Jarold A. Kieffer (May 5, 1923 – March 22, 2017) was the first executive director of the National Cultural Center, later renamed the John F. Kennedy Center for the Performing Arts, in Washington, D.C.

==Early life==
He was born in Minneapolis, Minnesota on May 5, 1923. He served in the U.S. Army from 1942 to 1946, stationed in the South Pacific and the Philippine Islands. He received his Ph.D. from the University of Minnesota in 1950.

==Career==
He served in a variety of positions in the Eisenhower administration, including with the Office of Defense Administration, the Committee on Government Organization, the Borrowing Authority Review Board, the President’s Advisory Committee on Government Organization, and the second Hoover Commission.

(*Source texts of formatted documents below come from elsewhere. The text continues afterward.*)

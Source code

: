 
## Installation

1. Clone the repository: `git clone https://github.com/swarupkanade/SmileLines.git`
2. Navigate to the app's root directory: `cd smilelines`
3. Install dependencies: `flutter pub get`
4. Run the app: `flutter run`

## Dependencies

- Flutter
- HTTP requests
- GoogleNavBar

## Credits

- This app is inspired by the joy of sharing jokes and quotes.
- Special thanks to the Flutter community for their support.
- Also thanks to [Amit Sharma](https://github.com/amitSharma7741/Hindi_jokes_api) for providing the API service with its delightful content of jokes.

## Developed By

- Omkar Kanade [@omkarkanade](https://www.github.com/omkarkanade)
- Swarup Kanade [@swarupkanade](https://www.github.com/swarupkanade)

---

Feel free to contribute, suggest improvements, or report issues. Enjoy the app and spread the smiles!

From 1957–1958 he served as assistant to Nelson D. Rockefeller and then as assistant to the Secretary of Health, Education, and Welfare from 1958–1959.
In January 1961, Kieffer became the first Executive Director of the National Cultural Center (now known as the John F. Kennedy Center for the Performing Arts). He oversaw numerous fund raising efforts and assisted in creating the architectural plan for the Center.

From 1970 to 1975, Kieffer worked in the Department of State and the Department of Transportation. In 1978 he became the Director of the National Committee on Careers for Older Americans. In 1976, he helped found the Advanced Transit Authority (ATRA) where he served as secretary, treasurer, and later chairman of the Board of Directors. He authored the book From National Cultural Center to John F. Kennedy Center for the Performing Arts: At the Front End of the Beginning which was published in 2004.

==Death==
Kieffer died at his home in Fairfax, Virginia on March 22, 2017 at the age of 93.